“On the Blackness of the Panther”

“Many movies made by Hollywood have engaged in thought experiments about Africa. Some, made for American whites, resurrect colonial fantasy (“I once had a farm in Africa”), with the African roles either brutish or naive. Others, made for American blacks, have a goal of uplift, cloaking the African experience with a fictional grandeur. These fantasies, white and black, are always simplifications. There are fifty four African countries. What would it mean to dream with these already-existing countries themselves? What would it mean to dream with Mozambique, Sudan, Togo, or Libya, and think about their politics in all their hectic complexities? What would it look like to use that as a narrative frame, even for works of fiction?…

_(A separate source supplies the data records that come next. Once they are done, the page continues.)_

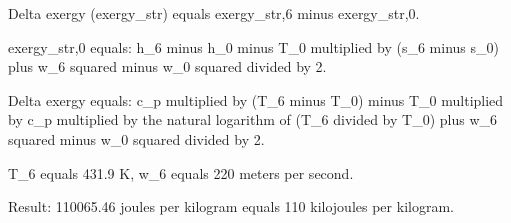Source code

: Delta exergy (exergy_str) equals exergy_str,6 minus exergy_str,0.  

exergy_str,0 equals:  
h_6 minus h_0 minus T_0 multiplied by (s_6 minus s_0) plus w_6 squared minus w_0 squared divided by 2.  

Delta exergy equals:  
c_p multiplied by (T_6 minus T_0) minus T_0 multiplied by c_p multiplied by the natural logarithm of (T_6 divided by T_0) plus w_6 squared minus w_0 squared divided by 2.  

T_6 equals 431.9 K, w_6 equals 220 meters per second.  

Result: 110065.46 joules per kilogram equals 110 kilojoules per kilogram.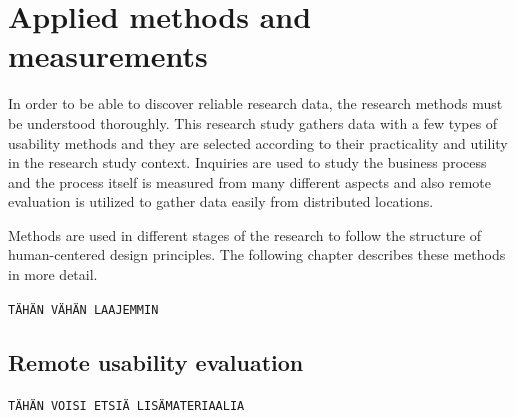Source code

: \documentclass[12pt,a4paper,oneside,pdftex]{report}
\begin{document}

% 

\chapter{Applied methods and measurements}
\label{chapter:methods}
In order to be able to discover reliable research data, the research methods must be understood thoroughly. This research study gathers data with a few types of usability methods and they are selected according to their practicality and utility in the research study context. Inquiries are used to study the business process and the process itself is measured from many different aspects and also remote evaluation is utilized to gather data easily from distributed locations. 

Methods are used in different stages of the research to follow the structure of human-centered design principles. The following chapter describes these methods in more detail.  

\texttt{TÄHÄN VÄHÄN LAAJEMMIN}

\section{Remote usability evaluation}
\label{sec:rue}

\texttt{TÄHÄN VOISI ETSIÄ LISÄMATERIAALIA}
\end{document}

The nations and cities of Africa, as they are now, are each so consumed with the complexity of being their distinct selves from day to day that they cannot take on the thankless task of also being Hollywood’s “Africa.” African countries have always been in conversation with the world: an isolationist blackness is incoherent and impossible: we already been cosmopolitan. In the modern world, black is as unimaginable without white as white is unimaginable without black. What we are is shaped by the other, for better or worse (for us, mostly worse), but interaction is real. The way out is through. We can’t wish that away, not even as a storytelling fantasy…
against the high gloss white of anti-black America, blackness visible is a relief and a riot. That is something you learn when you learn black. Marvel? Disney? Please. I won’t belabor the obvious. But black visibility, black enthusiasm (in a time of death), black spectatorship, and black skepticism: where we meet is where we meet.”

I found this bit weirdly inspiring — “Those who have to learn black also expand what black can be.”